In 4.2.3 for example, the do_devmon.c RRD code doesn't actually
implement what is documented
What is not implemented?
Where do you see this documented?
There is one fix that I have committed in svn (Xymon 4.2 branch, Xymon 4.3
branch, devmon svn). I am not aware of any other requests or bugs filed on the
devmon rrd collector.
and I use a perl script with --extra-script
instead
Is this the one shipped with devmon, or would you like to contribute a better
one?
Various RRD handlers are in hobbitd/rrd/do_*.c
Looking at the code for xstrdup in lib/memory.c as below you should
check your logs - it's probably getting called with a NULL pointer
(unlikely you're out of memory), but the logs should tell you.

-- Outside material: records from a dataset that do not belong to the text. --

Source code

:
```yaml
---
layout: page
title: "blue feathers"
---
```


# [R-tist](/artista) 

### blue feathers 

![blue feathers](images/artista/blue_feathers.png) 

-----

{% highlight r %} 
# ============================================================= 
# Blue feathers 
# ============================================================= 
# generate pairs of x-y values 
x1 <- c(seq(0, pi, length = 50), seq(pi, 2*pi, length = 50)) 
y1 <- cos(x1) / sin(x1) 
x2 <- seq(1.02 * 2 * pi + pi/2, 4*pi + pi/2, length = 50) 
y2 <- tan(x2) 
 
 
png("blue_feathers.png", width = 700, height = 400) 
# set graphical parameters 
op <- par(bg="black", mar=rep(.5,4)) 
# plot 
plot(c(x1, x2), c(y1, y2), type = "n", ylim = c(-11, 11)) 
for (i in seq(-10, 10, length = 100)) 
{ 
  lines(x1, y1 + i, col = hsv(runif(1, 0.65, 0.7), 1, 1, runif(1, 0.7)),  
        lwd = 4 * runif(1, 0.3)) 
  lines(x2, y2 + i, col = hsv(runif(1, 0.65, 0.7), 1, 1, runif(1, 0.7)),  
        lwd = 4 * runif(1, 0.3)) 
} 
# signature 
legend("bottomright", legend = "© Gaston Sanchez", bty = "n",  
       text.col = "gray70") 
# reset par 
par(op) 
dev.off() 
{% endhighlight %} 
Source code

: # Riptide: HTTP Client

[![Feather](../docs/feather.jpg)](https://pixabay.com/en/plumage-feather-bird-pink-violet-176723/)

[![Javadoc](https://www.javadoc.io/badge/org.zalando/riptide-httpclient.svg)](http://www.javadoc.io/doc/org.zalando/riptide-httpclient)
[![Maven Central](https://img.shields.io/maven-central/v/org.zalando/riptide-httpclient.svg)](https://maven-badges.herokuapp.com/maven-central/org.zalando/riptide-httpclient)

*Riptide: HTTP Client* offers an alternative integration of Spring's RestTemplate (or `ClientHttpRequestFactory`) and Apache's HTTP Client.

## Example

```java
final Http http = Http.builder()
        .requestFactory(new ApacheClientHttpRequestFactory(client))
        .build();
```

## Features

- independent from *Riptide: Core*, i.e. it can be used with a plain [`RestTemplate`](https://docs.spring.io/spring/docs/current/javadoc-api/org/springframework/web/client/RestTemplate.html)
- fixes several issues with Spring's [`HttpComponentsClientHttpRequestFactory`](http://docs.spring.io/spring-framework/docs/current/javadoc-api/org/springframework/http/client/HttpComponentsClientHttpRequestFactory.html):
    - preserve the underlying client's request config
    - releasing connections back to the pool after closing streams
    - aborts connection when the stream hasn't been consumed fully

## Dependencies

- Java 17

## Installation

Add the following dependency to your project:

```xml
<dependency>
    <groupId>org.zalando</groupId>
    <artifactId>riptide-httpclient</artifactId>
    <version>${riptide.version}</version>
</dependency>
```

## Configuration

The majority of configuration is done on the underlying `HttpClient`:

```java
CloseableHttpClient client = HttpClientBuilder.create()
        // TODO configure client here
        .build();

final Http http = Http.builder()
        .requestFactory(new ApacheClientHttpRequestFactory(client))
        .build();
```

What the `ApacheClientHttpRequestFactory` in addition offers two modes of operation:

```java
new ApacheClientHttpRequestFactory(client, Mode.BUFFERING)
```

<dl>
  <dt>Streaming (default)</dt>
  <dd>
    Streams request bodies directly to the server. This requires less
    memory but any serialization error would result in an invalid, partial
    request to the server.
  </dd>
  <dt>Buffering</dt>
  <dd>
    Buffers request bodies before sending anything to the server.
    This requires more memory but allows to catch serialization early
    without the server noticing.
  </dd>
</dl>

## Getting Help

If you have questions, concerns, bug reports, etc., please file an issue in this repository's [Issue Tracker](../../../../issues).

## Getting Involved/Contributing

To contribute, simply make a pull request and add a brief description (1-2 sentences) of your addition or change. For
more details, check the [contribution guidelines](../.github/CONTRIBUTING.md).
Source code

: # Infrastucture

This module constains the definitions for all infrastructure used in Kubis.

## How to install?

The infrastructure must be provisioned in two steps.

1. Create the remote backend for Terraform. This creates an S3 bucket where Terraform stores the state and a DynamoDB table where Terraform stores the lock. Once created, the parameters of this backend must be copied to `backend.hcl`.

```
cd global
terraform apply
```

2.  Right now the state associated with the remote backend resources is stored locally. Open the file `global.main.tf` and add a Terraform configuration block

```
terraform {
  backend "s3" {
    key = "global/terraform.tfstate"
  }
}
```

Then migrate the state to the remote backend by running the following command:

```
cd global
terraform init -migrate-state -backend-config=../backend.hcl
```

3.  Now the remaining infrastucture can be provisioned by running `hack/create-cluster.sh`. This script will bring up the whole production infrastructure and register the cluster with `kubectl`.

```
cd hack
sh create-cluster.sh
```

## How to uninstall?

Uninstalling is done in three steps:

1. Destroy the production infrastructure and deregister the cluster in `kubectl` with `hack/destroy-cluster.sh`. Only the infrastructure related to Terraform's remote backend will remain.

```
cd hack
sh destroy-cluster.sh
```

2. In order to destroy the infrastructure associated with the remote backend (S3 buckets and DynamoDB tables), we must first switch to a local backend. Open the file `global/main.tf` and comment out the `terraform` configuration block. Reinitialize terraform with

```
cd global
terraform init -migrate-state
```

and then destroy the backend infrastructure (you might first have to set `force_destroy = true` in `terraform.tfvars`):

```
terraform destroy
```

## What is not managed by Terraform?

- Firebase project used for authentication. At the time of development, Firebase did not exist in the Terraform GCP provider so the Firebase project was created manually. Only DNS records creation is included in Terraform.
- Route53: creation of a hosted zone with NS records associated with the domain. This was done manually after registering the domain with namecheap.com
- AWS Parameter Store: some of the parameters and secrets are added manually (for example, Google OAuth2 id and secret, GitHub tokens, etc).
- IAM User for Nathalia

char *xstrdup(const char *s)
{
char *result;
if (s == NULL) {
errprintf("xstrdup: Cannot dup NULL string\n");
abort();
}
result = strdup(s);
if (result == NULL) {
errprintf("xstrdup: Out of memory\n");
abort();
}
#ifdef MEMORY_DEBUG
add_to_memlist(result, strlen(result)+1);
#endif
return result;
}
xstrdup is called twice in do_netapp_extratest_rrd, but seeing the string that
it's aborting on would help narrow it down. If you can provide the status
message that made hobbitd_rrd crash (retrieve it using: bb localhost
'hobbitdlog hostname.testname') it can be used to reproduce this by someone
trying to fix the bug.
Note that as of 5.30pm today the logs for rrd-status.log is 127MB full of
errors, which span over 607625 lines (this is just for today, we roll the
logs each night). This seems abnormally large to me and I think
eventually this is crashing the server.
It is still unlikely that this has anything to do with hobbitd_rrd crashing.
Regards,
Buchan